= Muthulakshmi =

Tamil activist and widow

Muthulakshmi was the wife of bandit Veerappan, from 1990 to his death in 2004. She lived in Salem, Tamil Nadu, India. She was born in Neruppore village, Dharmapuri District to a farming family.

==Wife of Veerappan==
She married Veerappan in 1990, and lived with him in the forests of the border areas Tamil Nadu, Karnataka and Kerala. She was arrested several times on charges of aiding and abetting various crimes and murders carried out by Veerappan's gang.

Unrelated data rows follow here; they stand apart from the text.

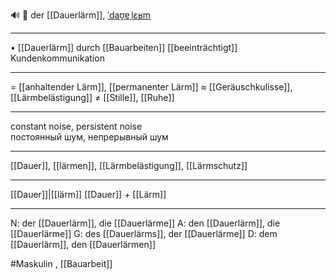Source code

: 🔊 🔵 der [[Dauerlärm]], [ˈdaʊ̯ɐˌlɛʁm](https://youglish.com/pronounce/Dauerlärm/german)

---
•	[[Dauerlärm]] durch [[Bauarbeiten]] [[beeinträchtigt]] Kundenkommunikation

---
= [[anhaltender Lärm]], [[permanenter Lärm]]
≈ [[Geräuschkulisse]], [[Lärmbelästigung]]
≠ [[Stille]], [[Ruhe]]

---
constant noise, persistent noise  
постоянный шум, непрерывный шум

---
[[Dauer]], [[lärmen]], [[Lärmbelästigung]], [[Lärmschutz]]

---
[[Dauer]]|[[lärm]]
[[Dauer]] + [[Lärm]]


---
N: der [[Dauerlärm]], die [[Dauerlärme]]
A: den [[Dauerlärm]], die [[Dauerlärme]]
G: des [[Dauerlärms]], der [[Dauerlärme]]
D: dem [[Dauerlärm]], den [[Dauerlärmen]]


#Maskulin , [[Bauarbeit]]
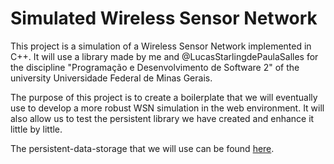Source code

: # Simulated Wireless Sensor Network
This project is a simulation of a Wireless Sensor Network implemented in C++. It will use a library made by me and @LucasStarlingdePaulaSalles for the discipline "Programação e Desenvolvimento de Software 2" of the university Universidade Federal de Minas Gerais.

The purpose of this project is to create a boilerplate that we will eventually use to develop a more robust WSN simulation in the web environment. It will also allow us to test the persistent library we have created and enhance it little by little.



The persistent-data-storage that we will use can be found [here](https://github.com/lucasclopesr/persistent-data-storage).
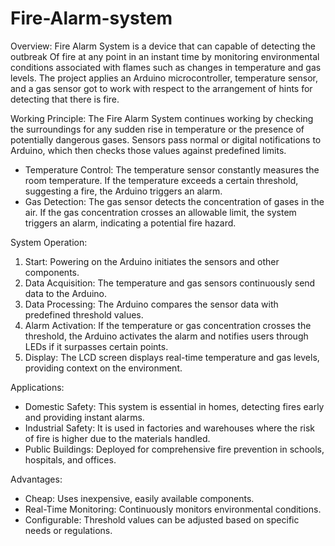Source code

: # Fire-Alarm-system

Overview:
Fire Alarm System is a device that can capable of detecting the outbreak Of fire at any point in an instant time by monitoring environmental conditions associated with flames such as changes in temperature and gas levels. The project applies an Arduino microcontroller, temperature sensor, and a gas sensor got to work with respect to the arrangement of hints for detecting that there is fire.

Working Principle:
The Fire Alarm System continues working by checking the surroundings for any sudden rise in temperature or the presence of potentially dangerous gases. Sensors pass normal or digital notifications to Arduino, which then checks those values against predefined limits.
- Temperature Control: The temperature sensor constantly measures the room temperature. If the temperature exceeds a certain threshold, suggesting a fire, the Arduino triggers an alarm.
- Gas Detection: The gas sensor detects the concentration of gases in the air. If the gas concentration crosses an allowable limit, the system triggers an alarm, indicating a potential fire hazard.

System Operation:
1. Start: Powering on the Arduino initiates the sensors and other components.
2. Data Acquisition: The temperature and gas sensors continuously send data to the Arduino.
3. Data Processing: The Arduino compares the sensor data with predefined threshold values.
4. Alarm Activation: If the temperature or gas concentration crosses the threshold, the Arduino activates the alarm and notifies users through LEDs if it surpasses certain points.
5. Display: The LCD screen displays real-time temperature and gas levels, providing context on the environment.

Applications:
- Domestic Safety: This system is essential in homes, detecting fires early and providing instant alarms.
- Industrial Safety: It is used in factories and warehouses where the risk of fire is higher due to the materials handled.
- Public Buildings: Deployed for comprehensive fire prevention in schools, hospitals, and offices.

Advantages:
- Cheap: Uses inexpensive, easily available components.
- Real-Time Monitoring: Continuously monitors environmental conditions.
- Configurable: Threshold values can be adjusted based on specific needs or regulations.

The police also charged that Veerappan gave Muthulakshmi a large amount of money after he reportedly received ransom money for his role in Kannada actor Rajkumar's kidnapping.

===Arrests===

Five charges were laid against Muthulakshmi, including killing police personnel in the Palar blast, killing elephants, and smuggling sandalwood between 1991 and 1993. She was also arrested for kidnapping Rajkumar alongside Veerappan (Rajkumar was released after 108 days). In spite of the efforts of the police, they were unable to apprehend Veerappan. Muthulakshmi was acquitted along with 10 others; however, 13 of her relatives were convicted. Muthulakshmi was acquitted of almost all charges registered against her.

==Personal life==
Muthulakshmi has two daughters, Vidyarani and Prabha Vijayalakshmi, who, as of 2011, were engineering students in Tamil Nadu.

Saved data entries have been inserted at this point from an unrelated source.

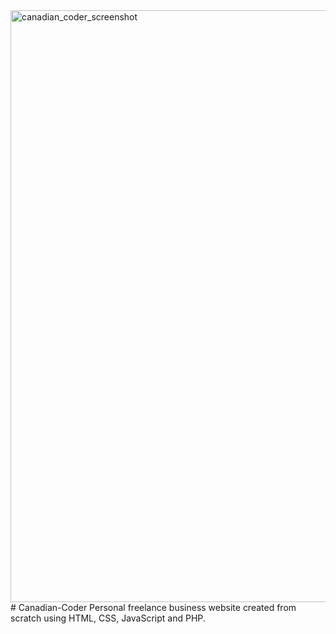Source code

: <img width="947" alt="canadian_coder_screenshot" src="https://github.com/user-attachments/assets/940e6b53-425d-4e62-b7a5-8a0e75d2b68e">
# Canadian-Coder
Personal freelance business website created from scratch using HTML, CSS, JavaScript and PHP.
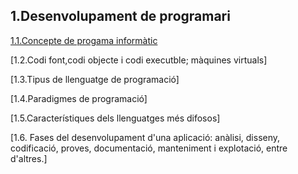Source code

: ## 1.Desenvolupament de programari

 [1.1.Concepte de progama informàtic](https://github.com/Daniblanco/m5uf1/blob/master/programa_informatic.md)
 
 [1.2.Codi font,codi objecte i codi executble; màquines virtuals]
 
 [1.3.Tipus de llenguatge de programació]
 
 [1.4.Paradigmes de programació]
 
 [1.5.Característiques dels llenguatges més difosos]
 
 [1.6. Fases del desenvolupament d'una aplicació: anàlisi, disseny, codificació, proves, documentació, manteniment i explotació, entre  d'altres.]

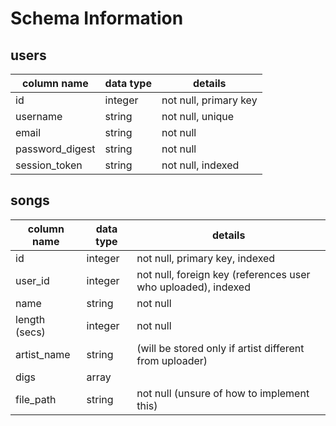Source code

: # Schema Information

## users
column name     | data type | details
----------------|-----------|-----------------------
id              | integer   | not null, primary key
username        | string    | not null, unique
email           | string    | not null
password_digest | string    | not null
session_token   | string    | not null, indexed

## songs
column name   | data type | details
--------------|-----------|-----------------------
id            | integer   | not null, primary key, indexed
user_id       | integer   | not null, foreign key (references user who uploaded), indexed
name          | string    | not null
length (secs) | integer   | not null
artist_name   | string    | (will be stored only if artist different from uploader)
digs          | array     |
file_path     | string    | not null (unsure of how to implement this)
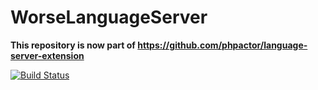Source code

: WorseLanguageServer
====================

**This repository is now part of https://github.com/phpactor/language-server-extension**

[![Build Status](https://travis-ci.org/phpactor/worse-language-server.svg?branch=master)](https://travis-ci.org/phpactor/worse-language-server)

After her acquittal announced she would be undertaking social service activities to help people and those who were affected by law enforcement agencies for helping Veerappan. She filed a case against filmmaker A.M.R. Ramesh for showing her slain husband poorly in his film Attahasa and received compensation of ₹25 lakhs before the picture was released.

===Politics===

Muthulakshmi unsuccessfully ran for Tamil Nadu Assembly elections in 2006, and has political ambitions to make use of her late husband's "Robin Hood" image to help people.

In January 2018, she announced the formation of 'Mann Kaakkum Veerathamizhar Peramaippu' (Federation of Brave Tamils to protect the Soil) to lobby the government for fresh water to assist farmers.